Goal of the exercise -
Filter the records for "Both" and keep each line that has it.

*** Block opens ***

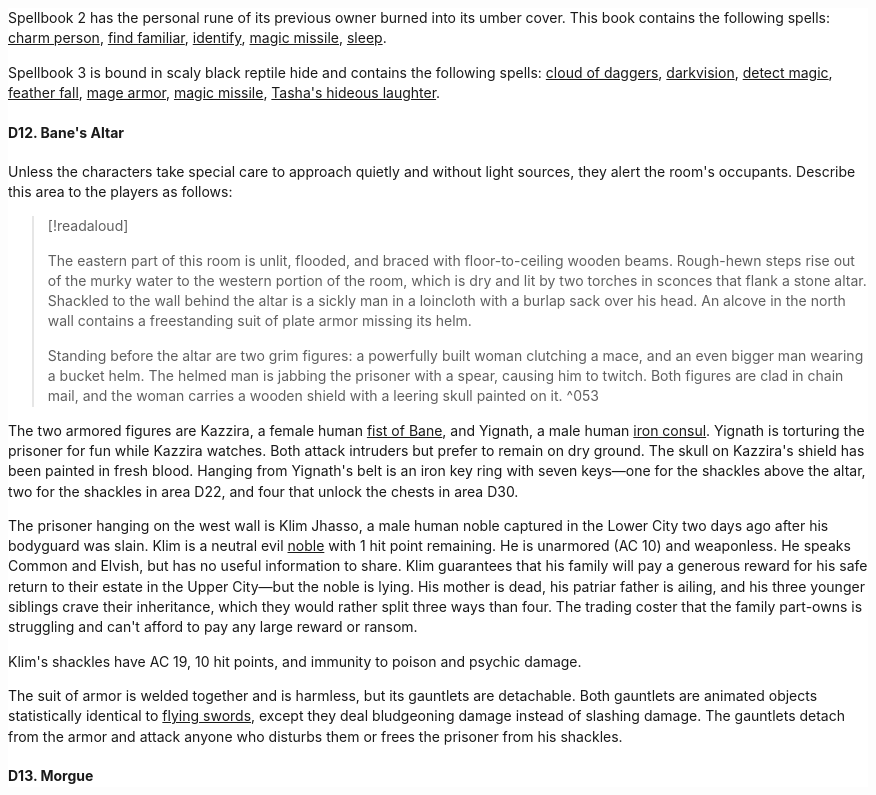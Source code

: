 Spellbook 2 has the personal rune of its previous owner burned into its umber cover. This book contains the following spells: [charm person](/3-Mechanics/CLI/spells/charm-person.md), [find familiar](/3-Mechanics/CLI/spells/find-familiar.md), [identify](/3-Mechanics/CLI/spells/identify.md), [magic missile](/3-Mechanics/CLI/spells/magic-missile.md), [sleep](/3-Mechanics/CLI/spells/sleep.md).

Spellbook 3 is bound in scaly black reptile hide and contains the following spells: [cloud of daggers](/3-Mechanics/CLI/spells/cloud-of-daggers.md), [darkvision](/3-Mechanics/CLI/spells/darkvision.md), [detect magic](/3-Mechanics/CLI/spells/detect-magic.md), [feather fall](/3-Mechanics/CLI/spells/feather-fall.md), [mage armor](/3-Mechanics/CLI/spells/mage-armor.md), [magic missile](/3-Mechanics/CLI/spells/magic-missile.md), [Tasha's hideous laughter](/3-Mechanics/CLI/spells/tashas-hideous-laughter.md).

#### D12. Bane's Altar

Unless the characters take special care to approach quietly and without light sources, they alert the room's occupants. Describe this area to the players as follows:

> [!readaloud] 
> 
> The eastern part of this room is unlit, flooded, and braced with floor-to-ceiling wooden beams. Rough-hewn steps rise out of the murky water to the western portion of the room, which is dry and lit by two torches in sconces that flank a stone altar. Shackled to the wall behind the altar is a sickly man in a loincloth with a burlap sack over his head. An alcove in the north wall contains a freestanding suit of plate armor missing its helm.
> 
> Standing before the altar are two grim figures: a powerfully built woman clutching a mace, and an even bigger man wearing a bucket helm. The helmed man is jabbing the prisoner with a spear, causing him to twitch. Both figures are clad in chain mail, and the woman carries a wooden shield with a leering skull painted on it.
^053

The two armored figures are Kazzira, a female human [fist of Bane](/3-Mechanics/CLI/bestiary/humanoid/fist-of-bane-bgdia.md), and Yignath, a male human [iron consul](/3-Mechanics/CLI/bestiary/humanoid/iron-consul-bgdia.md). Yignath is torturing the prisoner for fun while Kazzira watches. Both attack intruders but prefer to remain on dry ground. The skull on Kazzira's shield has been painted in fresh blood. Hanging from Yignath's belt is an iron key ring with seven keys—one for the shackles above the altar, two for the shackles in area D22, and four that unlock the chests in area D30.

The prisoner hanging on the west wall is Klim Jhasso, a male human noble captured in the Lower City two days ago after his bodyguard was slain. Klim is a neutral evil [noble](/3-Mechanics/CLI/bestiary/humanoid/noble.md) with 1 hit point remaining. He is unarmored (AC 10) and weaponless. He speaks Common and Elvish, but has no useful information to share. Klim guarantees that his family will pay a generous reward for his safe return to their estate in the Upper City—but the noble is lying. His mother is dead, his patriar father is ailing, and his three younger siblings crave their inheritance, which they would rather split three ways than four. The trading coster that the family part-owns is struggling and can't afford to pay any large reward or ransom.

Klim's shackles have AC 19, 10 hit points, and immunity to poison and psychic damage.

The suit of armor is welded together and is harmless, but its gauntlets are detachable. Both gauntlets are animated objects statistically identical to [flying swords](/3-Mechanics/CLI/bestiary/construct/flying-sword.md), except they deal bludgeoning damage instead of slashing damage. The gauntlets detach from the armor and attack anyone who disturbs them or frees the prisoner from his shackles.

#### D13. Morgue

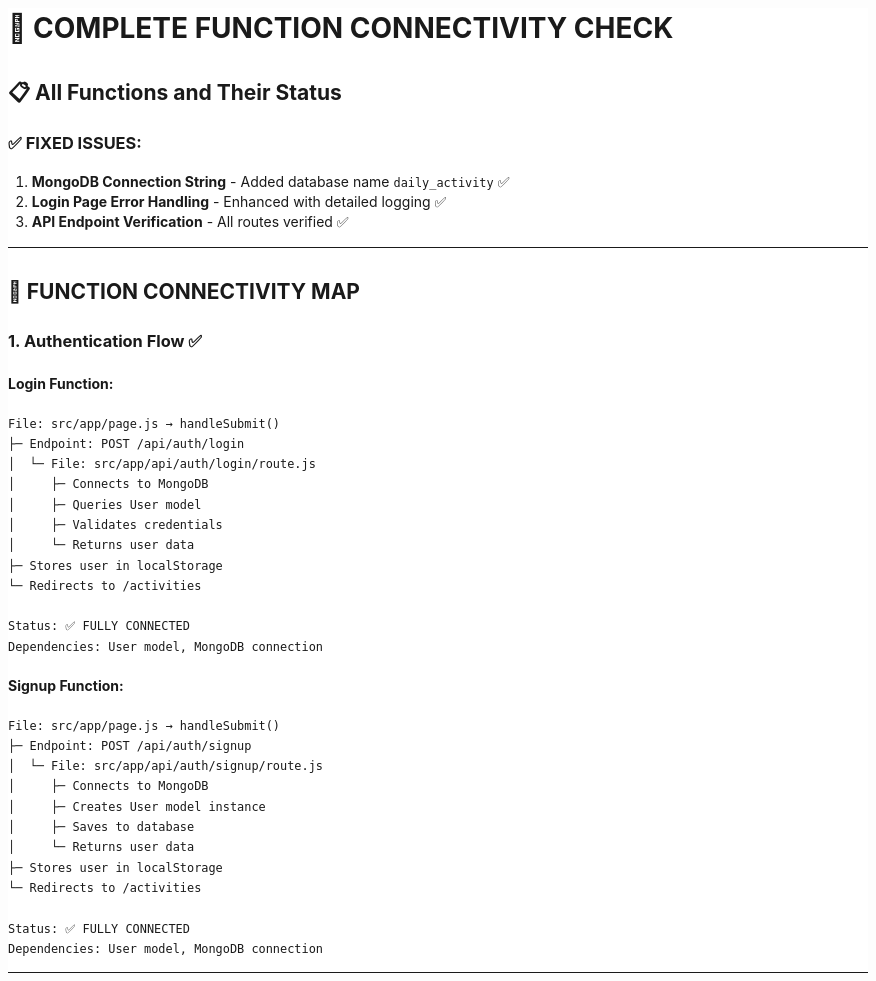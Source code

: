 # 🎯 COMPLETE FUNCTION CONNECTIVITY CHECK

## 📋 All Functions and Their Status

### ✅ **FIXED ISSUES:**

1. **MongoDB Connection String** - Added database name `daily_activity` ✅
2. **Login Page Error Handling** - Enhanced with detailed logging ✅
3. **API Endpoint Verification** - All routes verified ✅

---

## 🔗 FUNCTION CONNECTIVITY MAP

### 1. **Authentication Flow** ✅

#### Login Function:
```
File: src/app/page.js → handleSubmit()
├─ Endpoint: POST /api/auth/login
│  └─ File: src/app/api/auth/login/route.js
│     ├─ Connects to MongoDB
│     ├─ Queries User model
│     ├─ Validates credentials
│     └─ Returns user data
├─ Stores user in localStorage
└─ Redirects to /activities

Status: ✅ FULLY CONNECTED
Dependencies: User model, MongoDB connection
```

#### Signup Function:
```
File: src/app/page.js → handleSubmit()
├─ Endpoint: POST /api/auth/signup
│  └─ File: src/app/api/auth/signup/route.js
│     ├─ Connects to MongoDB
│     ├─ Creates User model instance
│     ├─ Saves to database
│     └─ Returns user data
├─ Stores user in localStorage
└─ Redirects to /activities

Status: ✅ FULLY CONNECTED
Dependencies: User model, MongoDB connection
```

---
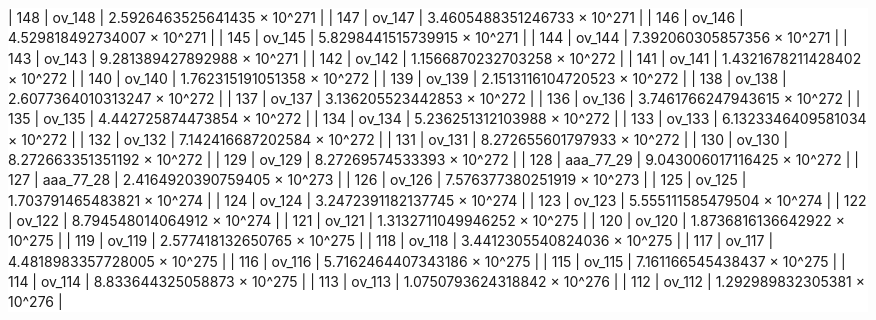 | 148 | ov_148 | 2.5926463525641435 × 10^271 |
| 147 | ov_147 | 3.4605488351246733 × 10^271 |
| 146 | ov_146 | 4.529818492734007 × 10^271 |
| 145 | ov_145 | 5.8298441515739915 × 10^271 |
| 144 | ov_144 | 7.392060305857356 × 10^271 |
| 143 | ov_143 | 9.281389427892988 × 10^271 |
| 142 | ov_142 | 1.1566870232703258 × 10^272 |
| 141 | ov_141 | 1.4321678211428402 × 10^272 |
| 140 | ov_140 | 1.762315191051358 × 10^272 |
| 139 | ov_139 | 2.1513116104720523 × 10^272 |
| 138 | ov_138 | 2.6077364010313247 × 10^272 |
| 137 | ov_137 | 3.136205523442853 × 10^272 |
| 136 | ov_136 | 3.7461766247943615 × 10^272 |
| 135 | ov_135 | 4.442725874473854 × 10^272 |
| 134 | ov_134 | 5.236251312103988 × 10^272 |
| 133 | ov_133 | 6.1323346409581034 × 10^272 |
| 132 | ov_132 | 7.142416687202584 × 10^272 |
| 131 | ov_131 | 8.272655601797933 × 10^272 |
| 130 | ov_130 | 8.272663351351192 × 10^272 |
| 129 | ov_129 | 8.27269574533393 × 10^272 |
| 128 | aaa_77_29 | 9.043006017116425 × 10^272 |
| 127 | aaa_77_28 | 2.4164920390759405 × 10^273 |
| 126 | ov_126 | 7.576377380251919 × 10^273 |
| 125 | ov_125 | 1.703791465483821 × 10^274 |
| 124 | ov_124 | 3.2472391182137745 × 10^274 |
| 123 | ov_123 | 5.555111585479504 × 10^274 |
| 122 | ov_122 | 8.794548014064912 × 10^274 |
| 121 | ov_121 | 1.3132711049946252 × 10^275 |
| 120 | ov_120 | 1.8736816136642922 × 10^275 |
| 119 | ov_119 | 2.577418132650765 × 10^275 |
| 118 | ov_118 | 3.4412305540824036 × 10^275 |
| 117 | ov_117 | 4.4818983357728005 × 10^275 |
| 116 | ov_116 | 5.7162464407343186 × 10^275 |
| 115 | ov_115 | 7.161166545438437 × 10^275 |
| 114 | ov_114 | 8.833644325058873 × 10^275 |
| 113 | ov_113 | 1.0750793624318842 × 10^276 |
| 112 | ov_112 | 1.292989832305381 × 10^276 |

*** Block closes ***

Task response -
> Standing before the altar are two grim figures: a powerfully built woman clutching a mace, and an even bigger man wearing a bucket helm. The helmed man is jabbing the prisoner with a spear, causing him to twitch. Both figures are clad in chain mail, and the woman carries a wooden shield with a leering skull painted on it.
The two armored figures are Kazzira, a female human [fist of Bane](/3-Mechanics/CLI/bestiary/humanoid/fist-of-bane-bgdia.md), and Yignath, a male human [iron consul](/3-Mechanics/CLI/bestiary/humanoid/iron-consul-bgdia.md). Yignath is torturing the prisoner for fun while Kazzira watches. Both attack intruders but prefer to remain on dry ground. The skull on Kazzira's shield has been painted in fresh blood. Hanging from Yignath's belt is an iron key ring with seven keys—one for the shackles above the altar, two for the shackles in area D22, and four that unlock the chests in area D30.
The suit of armor is welded together and is harmless, but its gauntlets are detachable. Both gauntlets are animated objects statistically identical to [flying swords](/3-Mechanics/CLI/bestiary/construct/flying-sword.md), except they deal bludgeoning damage instead of slashing damage. The gauntlets detach from the armor and attack anyone who disturbs them or frees the prisoner from his shackles.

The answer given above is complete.